Saturday, December 5, 2020

Mirchi Qorma

Modern history defines Kashmir in a broad stroke. That stroke illustrates a land divided amongst three separate powers. There is Azad Kashmir and Gilgit Baltistan, which is under the control of Pakistan. As that stroke moves east, there is Jammu and Kashmir, along with Ladakh, both of which are controlled by India. The stroke finishes with Aksai Chin and the Trans-Kakoram Tract, which are under the control of China (and, which are administratively part of Xinjiang and/or Tibet). 

Looking back into the past, when one spoke of Kashmir, they were more than likely talking about the Kashmir Valley.  It is a region bookended by the Pir Panjal range to the southwest and the Himalaya Mountains to the northeast. It is also the historic home to the Kashmiri people.  They are the focus of this blog post. 

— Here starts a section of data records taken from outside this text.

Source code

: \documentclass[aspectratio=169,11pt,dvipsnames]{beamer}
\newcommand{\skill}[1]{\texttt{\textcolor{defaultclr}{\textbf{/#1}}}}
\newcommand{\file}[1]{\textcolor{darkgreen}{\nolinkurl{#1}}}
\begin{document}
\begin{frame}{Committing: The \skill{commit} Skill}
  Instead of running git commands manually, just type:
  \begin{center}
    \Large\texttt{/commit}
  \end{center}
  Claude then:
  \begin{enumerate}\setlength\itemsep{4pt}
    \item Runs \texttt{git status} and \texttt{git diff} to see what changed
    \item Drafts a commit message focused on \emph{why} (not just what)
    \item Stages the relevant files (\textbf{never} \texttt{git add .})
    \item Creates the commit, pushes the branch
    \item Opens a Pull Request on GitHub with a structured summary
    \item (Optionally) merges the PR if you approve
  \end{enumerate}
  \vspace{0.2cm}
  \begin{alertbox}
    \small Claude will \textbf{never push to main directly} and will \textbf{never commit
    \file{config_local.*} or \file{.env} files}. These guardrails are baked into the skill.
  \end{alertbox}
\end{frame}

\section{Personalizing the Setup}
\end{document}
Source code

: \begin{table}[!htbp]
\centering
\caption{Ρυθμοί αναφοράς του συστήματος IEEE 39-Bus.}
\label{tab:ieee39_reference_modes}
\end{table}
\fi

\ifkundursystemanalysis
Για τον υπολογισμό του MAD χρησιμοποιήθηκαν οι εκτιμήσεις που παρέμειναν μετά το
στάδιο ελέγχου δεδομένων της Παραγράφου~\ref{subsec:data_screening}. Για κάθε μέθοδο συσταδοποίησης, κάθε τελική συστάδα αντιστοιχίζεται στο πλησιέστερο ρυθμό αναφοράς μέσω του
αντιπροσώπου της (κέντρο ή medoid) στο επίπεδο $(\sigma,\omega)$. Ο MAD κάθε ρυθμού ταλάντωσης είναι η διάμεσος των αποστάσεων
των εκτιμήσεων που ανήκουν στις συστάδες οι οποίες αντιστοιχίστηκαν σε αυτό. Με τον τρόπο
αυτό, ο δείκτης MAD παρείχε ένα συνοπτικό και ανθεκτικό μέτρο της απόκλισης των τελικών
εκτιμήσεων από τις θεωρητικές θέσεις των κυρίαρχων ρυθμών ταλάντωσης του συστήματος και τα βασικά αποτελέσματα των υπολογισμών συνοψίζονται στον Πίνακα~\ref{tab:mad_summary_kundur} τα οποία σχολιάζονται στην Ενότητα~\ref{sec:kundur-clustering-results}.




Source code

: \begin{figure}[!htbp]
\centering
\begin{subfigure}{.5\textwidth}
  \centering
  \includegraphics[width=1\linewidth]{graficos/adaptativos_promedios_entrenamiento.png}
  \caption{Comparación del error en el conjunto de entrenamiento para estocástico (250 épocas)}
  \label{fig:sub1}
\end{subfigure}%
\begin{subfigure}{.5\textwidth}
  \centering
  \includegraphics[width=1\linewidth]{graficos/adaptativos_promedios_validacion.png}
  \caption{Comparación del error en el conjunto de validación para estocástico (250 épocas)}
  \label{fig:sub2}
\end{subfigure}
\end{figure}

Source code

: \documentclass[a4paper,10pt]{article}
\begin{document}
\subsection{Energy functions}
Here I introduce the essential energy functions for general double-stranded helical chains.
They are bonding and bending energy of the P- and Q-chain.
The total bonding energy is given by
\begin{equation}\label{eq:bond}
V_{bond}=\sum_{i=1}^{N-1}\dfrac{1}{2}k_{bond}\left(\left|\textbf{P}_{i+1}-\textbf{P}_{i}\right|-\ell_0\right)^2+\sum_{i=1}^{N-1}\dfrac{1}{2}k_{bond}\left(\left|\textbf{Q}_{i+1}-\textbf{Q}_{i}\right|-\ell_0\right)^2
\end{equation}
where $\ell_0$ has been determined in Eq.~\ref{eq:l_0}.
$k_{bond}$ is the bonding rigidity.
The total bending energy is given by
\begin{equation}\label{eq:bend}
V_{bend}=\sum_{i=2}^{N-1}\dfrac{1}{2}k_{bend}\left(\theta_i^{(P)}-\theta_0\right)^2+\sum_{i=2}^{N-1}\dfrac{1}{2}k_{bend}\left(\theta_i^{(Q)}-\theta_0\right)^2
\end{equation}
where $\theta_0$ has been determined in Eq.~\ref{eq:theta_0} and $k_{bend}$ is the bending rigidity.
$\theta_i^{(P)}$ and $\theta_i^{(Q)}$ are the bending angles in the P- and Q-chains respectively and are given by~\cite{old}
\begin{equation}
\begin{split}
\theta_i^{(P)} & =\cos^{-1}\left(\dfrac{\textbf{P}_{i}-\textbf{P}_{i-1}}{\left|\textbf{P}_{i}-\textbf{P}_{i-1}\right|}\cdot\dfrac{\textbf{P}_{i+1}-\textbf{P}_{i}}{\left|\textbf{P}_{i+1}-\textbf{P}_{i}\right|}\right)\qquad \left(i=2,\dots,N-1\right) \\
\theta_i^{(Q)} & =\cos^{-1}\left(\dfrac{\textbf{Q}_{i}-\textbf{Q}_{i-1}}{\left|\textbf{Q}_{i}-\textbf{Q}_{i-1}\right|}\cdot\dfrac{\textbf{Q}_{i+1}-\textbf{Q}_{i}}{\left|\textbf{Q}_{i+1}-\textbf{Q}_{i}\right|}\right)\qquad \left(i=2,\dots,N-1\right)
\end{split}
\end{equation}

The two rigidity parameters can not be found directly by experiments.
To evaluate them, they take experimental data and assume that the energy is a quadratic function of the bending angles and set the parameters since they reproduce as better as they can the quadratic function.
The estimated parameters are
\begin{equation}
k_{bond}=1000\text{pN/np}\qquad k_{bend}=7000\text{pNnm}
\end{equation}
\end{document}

The Kashmiri people are a Dardic ethnic group, a group of Indo-Aryan peoples who live in northeastern Pakistan, eastern Afghanistan and Kashmir. It is a region that has seen conquerors come and go, including the Mughals, who ruled the region for about 200 years between the 1580s and the 1750s, the Afghanis, who ruled for a few decades; and the Sikhs, who ruled for about twenty years until they were supplanted by the Dogra Regime, who controlled the area until 1947. It was the Dogra Regime that perhaps best underscored the problem: a Hindu monarchy that exploited the masses of Muslim Kashmiri people.  As it was once described

The poverty of the Muslim masses is appalling. Dressed in rags and barefoot, a Muslim peasant presents the appearance of a starved beggar.... Most are landless laborers, working as serfs for absentee landlords.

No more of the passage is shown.